Historical background

In 1136, Béla II of Hungary invaded upper Bosnia for the first time and created the title "Ban of Bosnia", initially only as an honorary title for his grown son Ladislaus II of Hungary. During the 12th century, rulers within the Banate of Bosnia acted increasingly autonomously from Hungary and/or Byzantium. In reality, outside powers had little control of the mountainous and somewhat peripheral regions which made up Bosnian Banate.

History

Early history and Kulin 

Ban Borić appears as the first known Bosnian ruler in 1154, as a Hungarian vassal, who participated in the Siege of Braničevo as part of the Hungarian King forces In 1167 he was involved in offensives against the Byzantines when he provided troops for Hungarian armies War ended with the retreat of Hungarian army in Battle of Sirmium, near Belgrade in 1167. Borić's involvement in the war indicates that Bosnia was part of the Hungarian kingdom at that time.

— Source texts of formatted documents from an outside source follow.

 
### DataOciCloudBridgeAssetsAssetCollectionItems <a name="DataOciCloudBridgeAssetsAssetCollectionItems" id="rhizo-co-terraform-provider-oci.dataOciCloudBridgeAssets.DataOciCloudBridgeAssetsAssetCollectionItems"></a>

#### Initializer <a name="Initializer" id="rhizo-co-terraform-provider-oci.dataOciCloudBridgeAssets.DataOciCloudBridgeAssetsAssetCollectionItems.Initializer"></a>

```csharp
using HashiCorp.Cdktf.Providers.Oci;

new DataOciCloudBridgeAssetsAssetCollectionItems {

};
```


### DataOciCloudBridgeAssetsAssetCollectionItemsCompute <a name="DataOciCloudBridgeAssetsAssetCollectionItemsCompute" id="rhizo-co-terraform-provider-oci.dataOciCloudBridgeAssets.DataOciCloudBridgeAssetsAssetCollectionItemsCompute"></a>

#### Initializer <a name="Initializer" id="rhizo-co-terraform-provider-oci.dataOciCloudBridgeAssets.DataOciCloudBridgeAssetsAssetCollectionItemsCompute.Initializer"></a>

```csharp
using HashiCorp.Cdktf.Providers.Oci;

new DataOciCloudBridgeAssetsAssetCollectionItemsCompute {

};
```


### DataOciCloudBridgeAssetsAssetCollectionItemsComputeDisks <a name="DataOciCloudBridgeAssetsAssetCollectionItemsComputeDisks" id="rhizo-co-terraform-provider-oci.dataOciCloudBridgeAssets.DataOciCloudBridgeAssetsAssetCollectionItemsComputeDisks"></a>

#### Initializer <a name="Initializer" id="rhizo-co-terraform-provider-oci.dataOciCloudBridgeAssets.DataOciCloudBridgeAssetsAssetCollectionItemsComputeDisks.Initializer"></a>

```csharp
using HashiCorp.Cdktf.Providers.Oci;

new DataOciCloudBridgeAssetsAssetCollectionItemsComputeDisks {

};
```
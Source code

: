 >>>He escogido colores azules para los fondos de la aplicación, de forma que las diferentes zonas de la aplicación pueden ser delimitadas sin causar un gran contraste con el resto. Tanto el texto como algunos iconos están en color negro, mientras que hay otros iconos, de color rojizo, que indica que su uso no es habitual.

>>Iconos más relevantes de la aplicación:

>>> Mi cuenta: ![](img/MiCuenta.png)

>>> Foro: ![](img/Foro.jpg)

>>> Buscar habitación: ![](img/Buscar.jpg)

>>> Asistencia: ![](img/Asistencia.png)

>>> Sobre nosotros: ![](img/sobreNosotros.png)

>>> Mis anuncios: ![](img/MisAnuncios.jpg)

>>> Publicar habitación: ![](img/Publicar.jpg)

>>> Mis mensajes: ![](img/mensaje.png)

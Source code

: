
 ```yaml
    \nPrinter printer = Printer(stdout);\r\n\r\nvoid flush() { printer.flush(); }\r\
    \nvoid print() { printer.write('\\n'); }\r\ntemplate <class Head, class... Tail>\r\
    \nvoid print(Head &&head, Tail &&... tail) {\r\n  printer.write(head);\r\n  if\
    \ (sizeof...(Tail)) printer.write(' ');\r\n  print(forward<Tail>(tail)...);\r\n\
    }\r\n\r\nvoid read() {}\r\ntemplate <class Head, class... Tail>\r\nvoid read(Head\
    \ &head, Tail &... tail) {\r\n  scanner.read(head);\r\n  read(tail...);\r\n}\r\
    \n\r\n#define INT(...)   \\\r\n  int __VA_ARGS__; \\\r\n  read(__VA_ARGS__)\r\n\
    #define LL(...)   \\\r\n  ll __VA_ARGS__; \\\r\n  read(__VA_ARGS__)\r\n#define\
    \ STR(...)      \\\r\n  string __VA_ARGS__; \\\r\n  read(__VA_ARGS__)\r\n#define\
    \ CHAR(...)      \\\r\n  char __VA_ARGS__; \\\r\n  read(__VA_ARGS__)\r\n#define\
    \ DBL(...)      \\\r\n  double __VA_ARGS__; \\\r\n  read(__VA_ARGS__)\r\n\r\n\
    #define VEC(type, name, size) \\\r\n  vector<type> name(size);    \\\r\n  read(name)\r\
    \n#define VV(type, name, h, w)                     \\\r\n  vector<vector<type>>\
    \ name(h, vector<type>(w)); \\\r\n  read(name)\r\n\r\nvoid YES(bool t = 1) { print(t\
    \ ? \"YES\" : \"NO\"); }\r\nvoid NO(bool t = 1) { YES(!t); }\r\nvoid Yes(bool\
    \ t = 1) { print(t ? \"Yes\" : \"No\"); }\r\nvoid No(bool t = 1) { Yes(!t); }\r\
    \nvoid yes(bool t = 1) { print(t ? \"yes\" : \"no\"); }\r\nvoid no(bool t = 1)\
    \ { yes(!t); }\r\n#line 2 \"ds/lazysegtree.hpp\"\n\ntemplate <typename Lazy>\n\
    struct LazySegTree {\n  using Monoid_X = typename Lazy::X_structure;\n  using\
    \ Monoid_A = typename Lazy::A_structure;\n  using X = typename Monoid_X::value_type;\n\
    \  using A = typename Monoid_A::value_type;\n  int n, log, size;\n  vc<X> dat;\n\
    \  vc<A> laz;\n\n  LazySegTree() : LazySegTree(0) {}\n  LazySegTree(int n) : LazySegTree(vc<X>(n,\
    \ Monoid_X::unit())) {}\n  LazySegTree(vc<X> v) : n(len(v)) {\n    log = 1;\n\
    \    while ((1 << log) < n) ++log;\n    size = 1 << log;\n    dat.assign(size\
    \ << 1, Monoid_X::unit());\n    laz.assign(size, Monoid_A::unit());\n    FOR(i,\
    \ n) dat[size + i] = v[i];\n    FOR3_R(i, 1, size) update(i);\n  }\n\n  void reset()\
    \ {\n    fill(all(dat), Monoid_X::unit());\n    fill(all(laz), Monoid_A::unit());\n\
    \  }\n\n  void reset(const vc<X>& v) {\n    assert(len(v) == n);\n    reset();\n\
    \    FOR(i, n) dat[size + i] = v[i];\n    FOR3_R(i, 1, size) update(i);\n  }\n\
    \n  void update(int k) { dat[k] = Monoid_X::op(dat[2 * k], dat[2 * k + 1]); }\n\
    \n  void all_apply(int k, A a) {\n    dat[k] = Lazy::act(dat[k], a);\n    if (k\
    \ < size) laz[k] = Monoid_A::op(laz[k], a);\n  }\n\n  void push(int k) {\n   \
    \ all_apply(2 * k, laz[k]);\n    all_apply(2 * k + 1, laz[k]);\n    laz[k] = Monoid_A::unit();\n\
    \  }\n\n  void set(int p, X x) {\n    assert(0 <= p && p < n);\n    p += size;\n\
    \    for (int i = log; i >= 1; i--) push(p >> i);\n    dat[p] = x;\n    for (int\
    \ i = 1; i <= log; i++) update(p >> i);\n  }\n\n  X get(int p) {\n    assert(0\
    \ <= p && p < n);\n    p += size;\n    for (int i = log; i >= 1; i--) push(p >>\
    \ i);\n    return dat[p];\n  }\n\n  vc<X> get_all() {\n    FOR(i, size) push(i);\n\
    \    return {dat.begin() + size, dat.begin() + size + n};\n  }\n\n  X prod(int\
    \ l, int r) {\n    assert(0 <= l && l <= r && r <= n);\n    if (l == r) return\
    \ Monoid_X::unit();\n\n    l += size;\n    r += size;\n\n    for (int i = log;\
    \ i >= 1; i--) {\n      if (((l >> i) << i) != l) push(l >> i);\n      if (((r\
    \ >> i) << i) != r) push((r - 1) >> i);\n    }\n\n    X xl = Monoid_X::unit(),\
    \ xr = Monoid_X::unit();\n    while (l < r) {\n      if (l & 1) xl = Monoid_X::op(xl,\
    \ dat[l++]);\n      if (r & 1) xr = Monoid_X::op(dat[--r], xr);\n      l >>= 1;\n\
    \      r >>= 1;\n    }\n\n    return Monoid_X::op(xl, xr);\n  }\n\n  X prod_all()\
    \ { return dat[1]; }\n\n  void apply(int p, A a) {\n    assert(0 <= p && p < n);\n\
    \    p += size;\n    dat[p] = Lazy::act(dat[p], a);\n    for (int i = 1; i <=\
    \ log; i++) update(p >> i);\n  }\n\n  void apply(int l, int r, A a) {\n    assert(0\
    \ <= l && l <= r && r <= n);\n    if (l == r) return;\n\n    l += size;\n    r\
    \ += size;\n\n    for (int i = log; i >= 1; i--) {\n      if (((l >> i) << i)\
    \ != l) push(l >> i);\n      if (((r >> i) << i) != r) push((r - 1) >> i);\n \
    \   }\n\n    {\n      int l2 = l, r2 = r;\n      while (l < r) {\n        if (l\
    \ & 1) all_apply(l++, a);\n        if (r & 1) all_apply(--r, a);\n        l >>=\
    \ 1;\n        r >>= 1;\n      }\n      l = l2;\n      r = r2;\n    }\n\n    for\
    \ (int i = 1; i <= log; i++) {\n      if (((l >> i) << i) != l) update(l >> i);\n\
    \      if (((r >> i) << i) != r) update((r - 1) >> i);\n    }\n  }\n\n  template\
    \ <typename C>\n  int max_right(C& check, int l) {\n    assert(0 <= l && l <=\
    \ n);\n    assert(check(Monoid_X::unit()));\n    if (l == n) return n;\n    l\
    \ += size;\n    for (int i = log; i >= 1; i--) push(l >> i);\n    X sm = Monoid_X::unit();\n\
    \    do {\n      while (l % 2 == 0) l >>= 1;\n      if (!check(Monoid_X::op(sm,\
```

The Hungarians sued for peace on Byzantine terms and recognised the empire's control over Bosnia, Dalmatia, Croatia south of the Krka River as well as the Fruška Gora. Bosnia was part of Byzantium from 1167 to 1180, but as Bosnia was distant land, rule over it was probably nominal.

In the time of emperor Manuel I Komnenos death (1180), Bosnia was governed by Ban Kulin who managed to free it from Byzantine influence through the alliance to Hungarian king Béla III, and with help of Serbian ruler Stefan Nemanja and his brother Miroslav of Hum, with whom he successfully waged a war in 1183 against the Byzantines. Kulin secured peace, although it continued as a nominal vassal to Hungarian king. but there is no evidence that Hungarians occupied areas of central Bosnia. 

The Pope emissaries of that time reached to Kulin directly and referred to him as "lord of Bosnia". Kulin was often referred as "veliki ban bosanski" (Great Bosnian Ban) by contemporaries, and by his successor Matej Ninoslav. He had a powerful effect on the development of early Bosnian history, under whose rule an age of peace and prosperity existed.  

In 1189, Ban Kulin issued the first written Bosnian document, now known as the Charter of Ban Kulin, in Bosnian Cyrillic, diplomatic document regarding the trade relations with the city of Ragusa (Dubrovnik). Kulin's rule also marked the start of a controversy involving the indigenous Bosnian Church (a branch of Bogomilism), a Christian sect considered heretical by both the Roman Catholic and Eastern Orthodox Church. Under him, the "Bosnian Age of Peace and Prosperity" would come to exist.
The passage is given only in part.